Pero, por otra parte, las sociedades avanzadas de Occidente se volvieron cada vez menos desiguales. Gracias a la tributación progresiva, los subsidios del gobierno para los necesitados, la provisión de servicios sociales y garantías contra las situaciones de crisis, las democracias modernas comenzaban a desprenderse de sus extremos de riqueza y pobreza. Esto, obviamente, no terminaba con las grandes diferencias. Pero mejoraba bastante el nivel de vida general en esos países.
Tanto los países esencialmente igualitarios como Escandinavia como las sociedades, bastante más diversas, del sur de Europa seguían reconociendo diferencias en su seno, y los países angloparlantes del mundo atlántico y el Imperio británico continuaban reflejando tradicionales distinciones de clase. Pero como cada uno a su manera se había visto afectado por la creciente intolerancia y la desigualdad excesiva, había establecido la provisión pública para compensar las carencias privadas.
Cuarenta años después, podría suponerse, la situación mundial en cuanto a la eliminación de los extremos de pobreza y riqueza podría haber mejorado.
Pero nada más lejos de la realidad. No sólo ha habido un retroceso, todo está peor que entonces. Los mayores extremos de privilegios privados e indiferencia pública han vuelto a aflorar en Estados Unidos y en el Reino Unido, epicentros del entusiasmo por el capitalismo de mercado desregulado. También se han visto retrocesos en países tan lejanos como Nueva Zelanda y Dinamarca, Francia y Brasil. Pero ninguno ha igualado a Gran Bretaña o a Estados Unidos en la empresa de desmontar, a lo largo de cuarenta años, décadas de legislación social y supervisión económica.

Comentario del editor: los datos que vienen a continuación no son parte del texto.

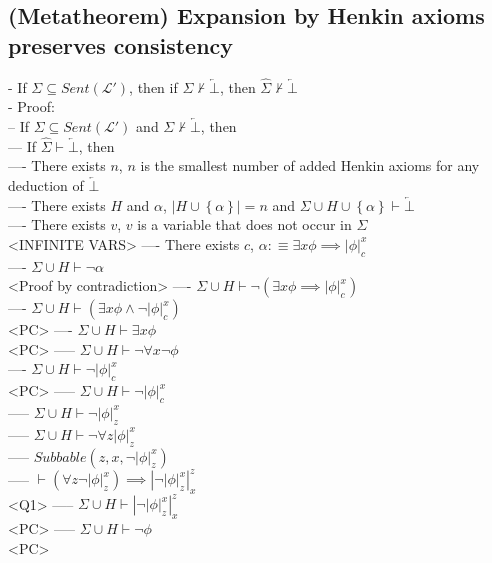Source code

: \documentclass{book}
\newcommand{\is}{:\equiv}
\newcommand{\inot}{\not}
\newcommand{\contr}{\overleftarrow{\bot}}
\newcommand{\set}[1]{\left\{ #1 \right\}}
\newcommand{\sub}[3]{\left|#1\right|_{#3}^{#2}}
\begin{document}
\subsection{(Metatheorem) Expansion by Henkin axioms preserves consistency} %
	- If $\Sigma \subseteq Sent(\mathcal{L}')$, then if $\Sigma \inot \vdash \contr$, then $\hat{\Sigma} \inot \vdash \contr$ \\
	- Proof: \\
		-- If $\Sigma \subseteq Sent(\mathcal{L}')$ and $\Sigma \inot \vdash \contr$, then \\
			--- If $\hat{\Sigma} \vdash \contr$, then \\
				---- There exists $n$, $n$ is the smallest number of added Henkin axioms for any deduction of $\contr$ \\
				---- There exists $H$ and $\alpha$, $|H \cup \set{\alpha}| = n$ and $\Sigma \cup H \cup \set{\alpha} \vdash \contr$ \\
				---- There exists $v$, $v$ is a variable that does not occur in $\Sigma$ \\ <INFINITE VARS>			
				---- There exists $c$, $\alpha \is \exists x \phi \implies \sub{\phi}{x}{c}$ \\
				---- $\Sigma \cup H \vdash \lnot \alpha$ \\ <Proof by contradiction>
				---- $\Sigma \cup H \vdash \lnot (\exists x \phi \implies \sub{\phi}{x}{c})$ \\
				---- $\Sigma \cup H \vdash (\exists x \phi \land \lnot \sub{\phi}{x}{c})$ \\ <PC>
				---- $\Sigma \cup H \vdash \exists x \phi$ \\ <PC>
					----- $\Sigma \cup H \vdash \lnot \forall x \lnot \phi$ \\
				---- $\Sigma \cup H \vdash \lnot \sub{\phi}{x}{c}$ \\ <PC>
					----- $\Sigma \cup H \vdash \lnot \sub{\phi}{x}{c}$ \\
					----- $\Sigma \cup H \vdash \lnot \sub{\phi}{x}{z}$ \\
					----- $\Sigma \cup H \vdash \lnot \forall z \sub{\phi}{x}{z}$ \\
					----- $Subbable(z, x, \lnot \sub{\phi}{x}{z})$ \\
					----- $\vdash (\forall z \lnot \sub{\phi}{x}{z}) \implies \sub{\lnot \sub{\phi}{x}{z}}{z}{x}$ \\ <Q1>
					----- $\Sigma \cup H \vdash \sub{\lnot \sub{\phi}{x}{z}}{z}{x}$ \\ <PC>
					----- $\Sigma \cup H \vdash \lnot \phi$ \\ <PC>
\end{document}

La igualdad social sigue estando en la agenda política de casi todos los países, pero nada realmente importante sucede; los ricos no quieren perder nada de sus inmensas fortunas; por el contrario van por más.
Los pobres quieren salir de esa condición pero no tienen las herramientas para promover cambios. El mundo sigue siendo injusto. Los humanos seguimos siendo injustos.